■ TASK OBJECTIVE:
From the records below, please repeat exactly the line that has "#### When the", the line that has "la Lógica de", and every line between them, and nothing else.

■ SUPPLIED MATERIAL:

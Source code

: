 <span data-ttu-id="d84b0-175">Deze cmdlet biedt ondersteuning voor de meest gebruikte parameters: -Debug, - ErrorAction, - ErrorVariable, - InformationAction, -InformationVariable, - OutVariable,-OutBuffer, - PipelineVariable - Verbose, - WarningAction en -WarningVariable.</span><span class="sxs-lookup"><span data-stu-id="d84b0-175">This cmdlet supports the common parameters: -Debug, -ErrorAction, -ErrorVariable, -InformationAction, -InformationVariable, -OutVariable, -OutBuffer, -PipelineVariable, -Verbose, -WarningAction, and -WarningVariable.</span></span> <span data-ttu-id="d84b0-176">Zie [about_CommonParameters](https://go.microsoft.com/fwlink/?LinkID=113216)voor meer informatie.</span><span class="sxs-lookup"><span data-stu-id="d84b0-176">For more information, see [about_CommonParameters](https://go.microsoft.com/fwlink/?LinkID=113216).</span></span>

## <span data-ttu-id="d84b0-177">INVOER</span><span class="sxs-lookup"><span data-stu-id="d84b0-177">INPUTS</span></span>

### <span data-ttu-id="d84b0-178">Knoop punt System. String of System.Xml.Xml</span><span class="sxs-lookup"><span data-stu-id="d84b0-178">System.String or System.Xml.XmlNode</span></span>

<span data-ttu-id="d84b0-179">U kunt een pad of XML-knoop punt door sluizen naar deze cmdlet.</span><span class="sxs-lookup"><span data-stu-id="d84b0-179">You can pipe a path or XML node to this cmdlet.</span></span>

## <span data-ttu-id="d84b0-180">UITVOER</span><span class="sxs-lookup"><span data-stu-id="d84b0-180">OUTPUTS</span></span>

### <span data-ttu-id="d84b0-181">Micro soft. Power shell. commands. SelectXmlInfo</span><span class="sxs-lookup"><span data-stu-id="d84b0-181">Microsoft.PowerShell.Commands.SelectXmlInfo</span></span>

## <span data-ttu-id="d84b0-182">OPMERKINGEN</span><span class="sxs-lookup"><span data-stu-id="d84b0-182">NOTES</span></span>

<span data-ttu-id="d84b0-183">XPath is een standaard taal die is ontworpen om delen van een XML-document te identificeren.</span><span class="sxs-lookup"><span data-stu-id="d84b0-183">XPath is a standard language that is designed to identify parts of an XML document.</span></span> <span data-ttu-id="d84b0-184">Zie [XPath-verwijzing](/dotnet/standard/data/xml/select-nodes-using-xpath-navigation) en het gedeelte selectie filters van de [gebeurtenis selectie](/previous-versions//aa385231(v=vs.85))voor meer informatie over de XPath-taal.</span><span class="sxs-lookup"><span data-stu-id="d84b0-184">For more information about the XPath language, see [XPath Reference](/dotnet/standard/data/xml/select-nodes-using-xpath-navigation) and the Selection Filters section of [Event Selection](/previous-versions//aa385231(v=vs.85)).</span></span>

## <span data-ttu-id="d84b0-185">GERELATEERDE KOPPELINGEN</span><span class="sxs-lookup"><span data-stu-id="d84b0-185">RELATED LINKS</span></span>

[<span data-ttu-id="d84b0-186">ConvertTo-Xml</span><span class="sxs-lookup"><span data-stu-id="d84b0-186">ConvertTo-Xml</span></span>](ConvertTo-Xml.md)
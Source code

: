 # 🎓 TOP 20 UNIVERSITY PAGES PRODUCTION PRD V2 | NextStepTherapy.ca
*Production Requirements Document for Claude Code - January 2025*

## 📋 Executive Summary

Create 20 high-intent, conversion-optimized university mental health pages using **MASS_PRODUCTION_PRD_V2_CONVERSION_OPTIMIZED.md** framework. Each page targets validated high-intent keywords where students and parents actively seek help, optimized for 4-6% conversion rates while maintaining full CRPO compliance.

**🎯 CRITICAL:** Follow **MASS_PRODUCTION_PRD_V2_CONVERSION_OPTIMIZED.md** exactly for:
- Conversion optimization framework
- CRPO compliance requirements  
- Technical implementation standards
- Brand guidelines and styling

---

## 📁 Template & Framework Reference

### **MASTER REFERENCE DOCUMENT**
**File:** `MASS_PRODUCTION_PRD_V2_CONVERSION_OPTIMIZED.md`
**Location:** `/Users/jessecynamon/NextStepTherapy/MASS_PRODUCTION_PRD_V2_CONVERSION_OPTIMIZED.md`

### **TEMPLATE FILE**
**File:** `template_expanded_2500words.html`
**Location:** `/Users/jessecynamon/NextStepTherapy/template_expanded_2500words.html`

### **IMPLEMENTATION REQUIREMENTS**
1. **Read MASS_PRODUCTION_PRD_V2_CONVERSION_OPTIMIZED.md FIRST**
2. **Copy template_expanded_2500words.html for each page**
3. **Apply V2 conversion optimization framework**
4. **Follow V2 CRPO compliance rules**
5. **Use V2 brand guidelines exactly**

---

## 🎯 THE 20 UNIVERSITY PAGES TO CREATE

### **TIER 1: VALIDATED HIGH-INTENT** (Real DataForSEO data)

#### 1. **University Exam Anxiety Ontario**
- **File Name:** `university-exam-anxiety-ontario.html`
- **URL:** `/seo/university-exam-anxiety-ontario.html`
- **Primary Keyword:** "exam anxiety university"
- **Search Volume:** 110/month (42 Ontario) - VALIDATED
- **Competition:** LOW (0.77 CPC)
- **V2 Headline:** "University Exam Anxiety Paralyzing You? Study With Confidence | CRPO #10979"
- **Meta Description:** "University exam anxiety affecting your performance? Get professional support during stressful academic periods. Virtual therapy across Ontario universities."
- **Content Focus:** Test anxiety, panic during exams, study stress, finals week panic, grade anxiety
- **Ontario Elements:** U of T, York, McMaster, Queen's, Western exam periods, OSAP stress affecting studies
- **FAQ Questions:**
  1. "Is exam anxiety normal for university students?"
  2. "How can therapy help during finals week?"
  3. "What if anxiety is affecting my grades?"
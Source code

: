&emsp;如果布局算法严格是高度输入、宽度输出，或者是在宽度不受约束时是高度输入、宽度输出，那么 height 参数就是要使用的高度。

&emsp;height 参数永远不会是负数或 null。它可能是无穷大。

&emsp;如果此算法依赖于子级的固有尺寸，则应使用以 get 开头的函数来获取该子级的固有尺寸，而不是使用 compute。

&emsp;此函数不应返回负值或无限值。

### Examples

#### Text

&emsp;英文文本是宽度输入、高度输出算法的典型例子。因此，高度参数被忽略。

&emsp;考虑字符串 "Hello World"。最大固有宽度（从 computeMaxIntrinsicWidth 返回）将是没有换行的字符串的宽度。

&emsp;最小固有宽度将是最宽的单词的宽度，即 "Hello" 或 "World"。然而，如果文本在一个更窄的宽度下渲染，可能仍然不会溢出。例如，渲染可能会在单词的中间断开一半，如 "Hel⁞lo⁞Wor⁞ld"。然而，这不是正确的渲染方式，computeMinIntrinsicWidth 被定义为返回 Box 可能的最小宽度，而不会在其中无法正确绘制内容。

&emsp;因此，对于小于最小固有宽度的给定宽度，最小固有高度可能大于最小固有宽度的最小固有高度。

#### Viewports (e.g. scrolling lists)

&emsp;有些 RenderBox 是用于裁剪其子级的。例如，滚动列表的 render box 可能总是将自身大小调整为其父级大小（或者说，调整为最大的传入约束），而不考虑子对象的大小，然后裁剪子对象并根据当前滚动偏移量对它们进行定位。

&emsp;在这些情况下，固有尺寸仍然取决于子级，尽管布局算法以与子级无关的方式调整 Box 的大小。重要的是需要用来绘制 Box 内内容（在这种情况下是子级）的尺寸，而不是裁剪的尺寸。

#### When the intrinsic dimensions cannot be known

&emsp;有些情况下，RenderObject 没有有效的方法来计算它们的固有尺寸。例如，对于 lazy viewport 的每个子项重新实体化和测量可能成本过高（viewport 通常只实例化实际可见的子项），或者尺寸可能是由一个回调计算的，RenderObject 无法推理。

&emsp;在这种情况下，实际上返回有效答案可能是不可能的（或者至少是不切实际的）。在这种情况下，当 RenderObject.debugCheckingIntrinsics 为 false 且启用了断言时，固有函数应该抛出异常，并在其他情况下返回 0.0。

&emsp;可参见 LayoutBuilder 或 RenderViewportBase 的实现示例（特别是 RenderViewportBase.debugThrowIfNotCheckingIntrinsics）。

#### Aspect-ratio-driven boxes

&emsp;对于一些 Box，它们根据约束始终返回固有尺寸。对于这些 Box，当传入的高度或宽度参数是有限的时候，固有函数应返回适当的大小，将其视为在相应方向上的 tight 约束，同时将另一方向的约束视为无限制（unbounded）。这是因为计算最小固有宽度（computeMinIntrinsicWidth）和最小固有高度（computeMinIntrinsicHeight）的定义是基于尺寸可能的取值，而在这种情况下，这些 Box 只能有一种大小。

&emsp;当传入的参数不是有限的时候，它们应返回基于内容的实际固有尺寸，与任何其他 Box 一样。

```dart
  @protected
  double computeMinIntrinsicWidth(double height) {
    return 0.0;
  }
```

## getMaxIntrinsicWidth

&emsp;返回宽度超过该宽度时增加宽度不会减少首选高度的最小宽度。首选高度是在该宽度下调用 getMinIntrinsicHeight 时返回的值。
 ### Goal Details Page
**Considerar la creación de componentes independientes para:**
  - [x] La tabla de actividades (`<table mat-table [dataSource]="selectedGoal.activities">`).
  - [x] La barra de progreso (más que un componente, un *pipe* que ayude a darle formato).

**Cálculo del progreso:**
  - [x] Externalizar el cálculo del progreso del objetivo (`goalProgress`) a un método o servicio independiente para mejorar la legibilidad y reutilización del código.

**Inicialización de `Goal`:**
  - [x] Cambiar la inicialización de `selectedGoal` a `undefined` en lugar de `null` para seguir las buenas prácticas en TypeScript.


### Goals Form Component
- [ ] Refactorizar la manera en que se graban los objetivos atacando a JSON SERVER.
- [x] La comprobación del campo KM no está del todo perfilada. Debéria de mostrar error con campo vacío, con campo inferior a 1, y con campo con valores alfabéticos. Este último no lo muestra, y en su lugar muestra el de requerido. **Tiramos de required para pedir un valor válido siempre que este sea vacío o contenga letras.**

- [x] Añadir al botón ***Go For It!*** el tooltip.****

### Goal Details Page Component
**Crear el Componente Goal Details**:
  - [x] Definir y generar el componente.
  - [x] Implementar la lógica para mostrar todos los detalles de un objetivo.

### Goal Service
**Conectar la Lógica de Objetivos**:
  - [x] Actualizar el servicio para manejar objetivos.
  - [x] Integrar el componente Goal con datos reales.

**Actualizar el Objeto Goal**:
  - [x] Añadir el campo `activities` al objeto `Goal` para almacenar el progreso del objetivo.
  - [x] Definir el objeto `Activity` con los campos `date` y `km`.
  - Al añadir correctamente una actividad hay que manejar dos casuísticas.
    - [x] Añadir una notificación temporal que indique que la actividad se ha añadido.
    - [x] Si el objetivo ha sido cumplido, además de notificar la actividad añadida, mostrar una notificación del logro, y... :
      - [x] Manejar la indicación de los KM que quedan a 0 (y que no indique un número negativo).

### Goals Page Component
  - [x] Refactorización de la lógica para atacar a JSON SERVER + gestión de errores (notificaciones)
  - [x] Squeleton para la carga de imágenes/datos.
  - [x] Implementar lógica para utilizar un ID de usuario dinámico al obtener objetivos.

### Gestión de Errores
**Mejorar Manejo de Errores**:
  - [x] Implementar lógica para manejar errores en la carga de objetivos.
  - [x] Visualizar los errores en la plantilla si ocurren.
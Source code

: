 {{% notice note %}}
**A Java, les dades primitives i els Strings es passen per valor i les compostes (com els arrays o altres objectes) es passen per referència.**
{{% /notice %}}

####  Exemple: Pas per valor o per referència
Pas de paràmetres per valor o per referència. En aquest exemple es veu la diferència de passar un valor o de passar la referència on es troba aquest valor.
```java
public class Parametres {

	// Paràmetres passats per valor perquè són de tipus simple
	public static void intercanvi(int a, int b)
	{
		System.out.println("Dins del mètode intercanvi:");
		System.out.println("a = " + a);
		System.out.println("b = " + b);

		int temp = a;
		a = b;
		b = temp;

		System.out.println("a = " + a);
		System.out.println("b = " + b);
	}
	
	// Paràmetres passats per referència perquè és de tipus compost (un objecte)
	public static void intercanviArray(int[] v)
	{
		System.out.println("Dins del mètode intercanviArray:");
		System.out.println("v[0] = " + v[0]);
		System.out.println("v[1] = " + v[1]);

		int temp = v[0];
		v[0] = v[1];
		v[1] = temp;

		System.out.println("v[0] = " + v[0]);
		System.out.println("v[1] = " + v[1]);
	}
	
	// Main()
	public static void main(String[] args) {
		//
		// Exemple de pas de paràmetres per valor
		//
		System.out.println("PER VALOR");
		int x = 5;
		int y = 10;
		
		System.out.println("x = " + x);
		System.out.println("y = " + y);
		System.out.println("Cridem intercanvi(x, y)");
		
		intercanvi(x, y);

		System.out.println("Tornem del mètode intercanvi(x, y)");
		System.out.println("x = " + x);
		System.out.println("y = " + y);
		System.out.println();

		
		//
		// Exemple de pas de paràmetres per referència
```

■ SOLUTION TO THIS EXERCISE:
#### When the intrinsic dimensions cannot be known

&emsp;有些情况下，RenderObject 没有有效的方法来计算它们的固有尺寸。例如，对于 lazy viewport 的每个子项重新实体化和测量可能成本过高（viewport 通常只实例化实际可见的子项），或者尺寸可能是由一个回调计算的，RenderObject 无法推理。

&emsp;在这种情况下，实际上返回有效答案可能是不可能的（或者至少是不切实际的）。在这种情况下，当 RenderObject.debugCheckingIntrinsics 为 false 且启用了断言时，固有函数应该抛出异常，并在其他情况下返回 0.0。

&emsp;可参见 LayoutBuilder 或 RenderViewportBase 的实现示例（特别是 RenderViewportBase.debugThrowIfNotCheckingIntrinsics）。

#### Aspect-ratio-driven boxes

&emsp;对于一些 Box，它们根据约束始终返回固有尺寸。对于这些 Box，当传入的高度或宽度参数是有限的时候，固有函数应返回适当的大小，将其视为在相应方向上的 tight 约束，同时将另一方向的约束视为无限制（unbounded）。这是因为计算最小固有宽度（computeMinIntrinsicWidth）和最小固有高度（computeMinIntrinsicHeight）的定义是基于尺寸可能的取值，而在这种情况下，这些 Box 只能有一种大小。

&emsp;当传入的参数不是有限的时候，它们应返回基于内容的实际固有尺寸，与任何其他 Box 一样。

```dart
  @protected
  double computeMinIntrinsicWidth(double height) {
    return 0.0;
  }
```

## getMaxIntrinsicWidth

&emsp;返回宽度超过该宽度时增加宽度不会减少首选高度的最小宽度。首选高度是在该宽度下调用 getMinIntrinsicHeight 时返回的值。
 ### Goal Details Page
**Considerar la creación de componentes independientes para:**
  - [x] La tabla de actividades (`<table mat-table [dataSource]="selectedGoal.activities">`).
  - [x] La barra de progreso (más que un componente, un *pipe* que ayude a darle formato).

**Cálculo del progreso:**
  - [x] Externalizar el cálculo del progreso del objetivo (`goalProgress`) a un método o servicio independiente para mejorar la legibilidad y reutilización del código.

**Inicialización de `Goal`:**
  - [x] Cambiar la inicialización de `selectedGoal` a `undefined` en lugar de `null` para seguir las buenas prácticas en TypeScript.


### Goals Form Component
- [ ] Refactorizar la manera en que se graban los objetivos atacando a JSON SERVER.
- [x] La comprobación del campo KM no está del todo perfilada. Debéria de mostrar error con campo vacío, con campo inferior a 1, y con campo con valores alfabéticos. Este último no lo muestra, y en su lugar muestra el de requerido. **Tiramos de required para pedir un valor válido siempre que este sea vacío o contenga letras.**

- [x] Añadir al botón ***Go For It!*** el tooltip.****

### Goal Details Page Component
**Crear el Componente Goal Details**:
  - [x] Definir y generar el componente.
  - [x] Implementar la lógica para mostrar todos los detalles de un objetivo.

### Goal Service
**Conectar la Lógica de Objetivos**:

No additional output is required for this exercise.